Gamma Ray Line at 130 GeV in FERMI LAT Possible Dark Matter Signal?


In my last blog entry I noted that the Fermi Gamma-ray Telescope collaboration, based on two years of data reduction, was reporting that they had not detected a dark matter signal. They employed a method of looking for gamma rays from nearby dwarf galaxies; these are expected to be good targets due to lack of other gamma ray sources and expected high relative density of dark matter. The team examined gamma ray energies up to 100 GeV and found nothing significant (a proton rest mass energy is just under .94 GeV and 1 GeV is a billion electron volts).

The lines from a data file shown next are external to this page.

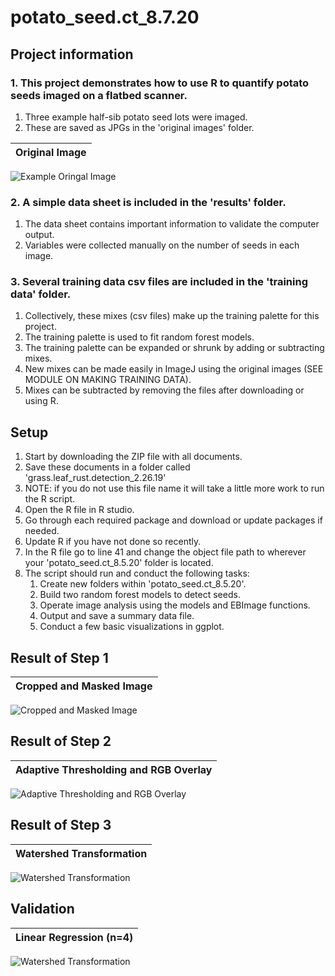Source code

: # potato_seed.ct_8.7.20
 
## Project information
### 1. This project demonstrates how to use R to quantify potato seeds imaged on a flatbed scanner.  
   1. Three example half-sib potato seed lots were imaged.
   1. These are saved as JPGs in the 'original images' folder.

| Original Image | 
|------------|
![Example Oringal Image](https://github.com/GarettHeineck/potato_seed.ct_8.7.20/blob/master/original_img/PA99N2-1__Innovator__4.jpg)


### 2. A simple data sheet is included in the 'results' folder.  
   1. The data sheet contains important information to validate the computer output.
   1. Variables were collected manually on the number of seeds in each image.
   
   
### 3. Several training data csv files are included in the 'training data' folder.  
   1. Collectively, these mixes (csv files) make up the training palette for this project.
   1. The training palette is used to fit random forest models.
   1. The training palette can be expanded or shrunk by adding or subtracting mixes.
   1. New mixes can be made easily in ImageJ using the original images (SEE MODULE ON MAKING TRAINING DATA).
   1. Mixes can be subtracted by removing the files after downloading or using R.


## Setup
1. Start by downloading the ZIP file with all documents.
1. Save these documents in a folder called 'grass.leaf_rust.detection_2.26.19'
1. NOTE: if you do not use this file name it will take a little more work to run the R script.
1. Open the R file in R studio.
1. Go through each required package and download or update packages if needed.
1. Update R if you have not done so recently.
1. In the R file go to line 41 and change the object file path to wherever your 'potato_seed.ct_8.5.20' folder is located.
1. The script should run and conduct the following tasks:
   1. Create new folders within 'potato_seed.ct_8.5.20'.
   1. Build two random forest models to detect seeds.
   1. Operate image analysis using the models and EBImage functions.
   1. Output and save a summary data file.
   1. Conduct a few basic visualizations in ggplot.


## Result of Step 1

| Cropped and Masked Image | 
|------------|
![Cropped and Masked Image](https://github.com/GarettHeineck/potato_seed.ct_8.7.20/blob/master/S1_foreground_classify/S1_PA99N2-1__Innovator__4.jpg)


## Result of Step 2
| Adaptive Thresholding and RGB Overlay | 
|------------|
![Adaptive Thresholding and RGB Overlay](https://github.com/GarettHeineck/potato_seed.ct_8.7.20/blob/master/S2_foreground_overlay/S2_PA99N2-1__Innovator__4.jpg)


## Result of Step 3
| Watershed Transformation | 
|------------|
![Watershed Transformation](https://github.com/GarettHeineck/potato_seed.ct_8.7.20/blob/master/S3_foreground_watershed/S3_PA99N2-1__Innovator__4.jpg)


## Validation
| Linear Regression (n=4) | 
|------------|
![Watershed Transformation](https://github.com/GarettHeineck/potato_seed.ct_8.7.20/blob/master/results/potato%20seed%20count_01.jpeg)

But now just in the past 2 weeks we have an independent author who has examined the publicly available Fermi data for gamma rays emitted from our own Galactic center. He was able to analyze around 3.5 years of data, more than the 2 years’ worth of dwarf galaxy data analyzed. It’s just a little bump in the spectrum (see the central region of the figure below), but he claims to see a positive signal at 130 GeV and with a (marginal) statistical significance just in excess of 3 standard deviations. This is tantalizing, potentially, but not strong enough for a clear detection.

Image

This possible signal is also found at a much higher mass than the neighborhood of 10 GeV where COGENT and DAMA/LIBRA have claimed direct detection in Earth-bound laboratory experiments. The plot thickens and as usual we have to wait for more data from FERMI and other experiments.